Police officers from Armenia visit Lawrence, other Kansas cities

A group of Armenian police officers descend the stairs at the Anderson Family Football Complex during a tour Friday in Lawrence that included Memorial Stadium at Kansas University.

As five Armenian police leaders followed Brad Nachtigal into Memorial Stadium on Friday afternoon, they suddenly stopped to examine the artificial FieldTurf surface.

It was not grass, and was unfamiliar territory for the delegation visiting Lawrence.

“This is rubber, rubber pellets,” said Nachtigal, a Kansas University associate athletic director, as the members of the delegation crowded around him.

The Armenian officers on the final leg of their recent visit to Kansas cities were here to learn from the Lawrence Police Department about community initiatives, such as the use of neighborhood resource officers and school resource officers.

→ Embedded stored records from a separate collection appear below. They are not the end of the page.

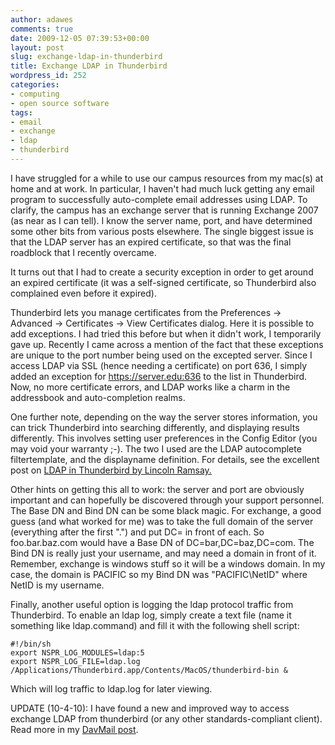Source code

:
 ```yaml
---
author: adawes
comments: true
date: 2009-12-05 07:39:53+00:00
layout: post
slug: exchange-ldap-in-thunderbird
title: Exchange LDAP in Thunderbird
wordpress_id: 252
categories:
- computing
- open source software
tags:
- email
- exchange
- ldap
- thunderbird
---
```


I have struggled for a while to use our campus resources from my mac(s) at home and at work. In particular, I haven't had much luck getting any email program to successfully auto-complete email addresses using LDAP. To clarify, the campus has an exchange server that is running Exchange 2007 (as near as I can tell). I know the server name, port, and have determined some other bits from various posts elsewhere. The single biggest issue is that the LDAP server has an expired certificate, so that was the final roadblock that I recently overcame.

<!-- more -->It turns out that I had to create a security exception in order to get around an expired certificate (it was a self-signed certificate, so Thunderbird also complained even before it expired).

Thunderbird lets you manage certificates from the Preferences -> Advanced -> Certificates -> View Certificates dialog. Here it is possible to add exceptions. I had tried this before but when it didn't work, I temporarily gave up. Recently I came across a mention of the fact that these exceptions are unique to the port number being used on the excepted server. Since I access LDAP via SSL (hence needing a certificate) on port 636, I simply added an exception for https://server.edu:636 to the list in Thunderbird. Now, no more certificate errors, and LDAP works like a charm in the addressbook and auto-completion realms.

One further note, depending on the way the server stores information, you can trick Thunderbird into searching differently, and displaying results differently. This involves setting user preferences in the Config Editor (you may void your warranty ;-). The two I used are the LDAP autocomplete filtertemplate, and the displayname definition. For details, see the excellent post on [LDAP in Thunderbird by Lincoln Ramsay.](http://blog.yasmar.net/2007/10/using-thunderbird-with-an-uncooperative-ldap-server/)

Other hints on getting this all to work: the server and port are obviously important and can hopefully be discovered through your support personnel. The Base DN and Bind DN can be some black magic. For exchange, a good guess (and what worked for me) was to take the full domain of the server (everything after the first ".") and put DC= in front of each. So foo.bar.baz.com would have a Base DN of DC=bar,DC=baz,DC=com. The Bind DN is really just your username, and may need a domain in front of it. Remember, exchange is windows stuff so it will be a windows domain. In my case, the domain is PACIFIC so my Bind DN was "PACIFIC\NetID" where NetID is my username.

Finally, another useful option is logging the ldap protocol traffic from Thunderbird. To enable an ldap log, simply create a text file (name it something like ldap.command) and fill it with the following shell script:

    
    
    #!/bin/sh
    export NSPR_LOG_MODULES=ldap:5
    export NSPR_LOG_FILE=ldap.log
    /Applications/Thunderbird.app/Contents/MacOS/thunderbird-bin &


Which will log traffic to ldap.log for later viewing.

UPDATE (10-4-10): I have found a new and improved way to access exchange LDAP from thunderbird (or any other standards-compliant client). Read more in my [DavMail post](http://dawes.wordpress.com/2010/10/05/davmail-for-exchange-email-and-contacts/).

“In Kansas, we’ve discussed ways in which they are involved in community policing,” Armenian police Col. Karen Mehrabyan said through an interpreter. “And besides being involved in studying community policing, we’ve been involved in studying the entire police system.”

Since March 8, the delegation, which visited the state through the Kansas National Guard’s state partnership program, has met with police departments in Kansas City, Kan., Overland Park, Wichita and Park City and toured the Kansas Law Enforcement Training Center in Hutchinson, a unit of KU’s continuing education program.

Lawrence police Capt. Paul Fellers and other officers and staff members gave presentations to the Armenian officers Friday about the department’s community service initiatives and day-to-day operations.

They also drove the delegation around Lawrence and the KU campus. One stop included Nachtigal’s tour of the Anderson Family Football Complex and Memorial Stadium. The Armenian officers often asked Nachtigal about how American football compares to rugby or soccer, but they also had questions about how KU and Lawrence police provide security for games.

To Mehrabyan, Memorial Stadium was “impressive.” He said Armenia has an interest in building more sports facilities to keep young people engaged in sports activities and off the streets where they can get into trouble.

“We’re doing the same things in different parts of the world, so it is interesting to have this exchange,” said Fellers, who oversees Lawrence police’s community services division.

Mehrabyan said the officers hope to take what they think will be applicable in Kansas back to Armenia.

“At this point we have a main goal to have interaction between the police and the community,” he said.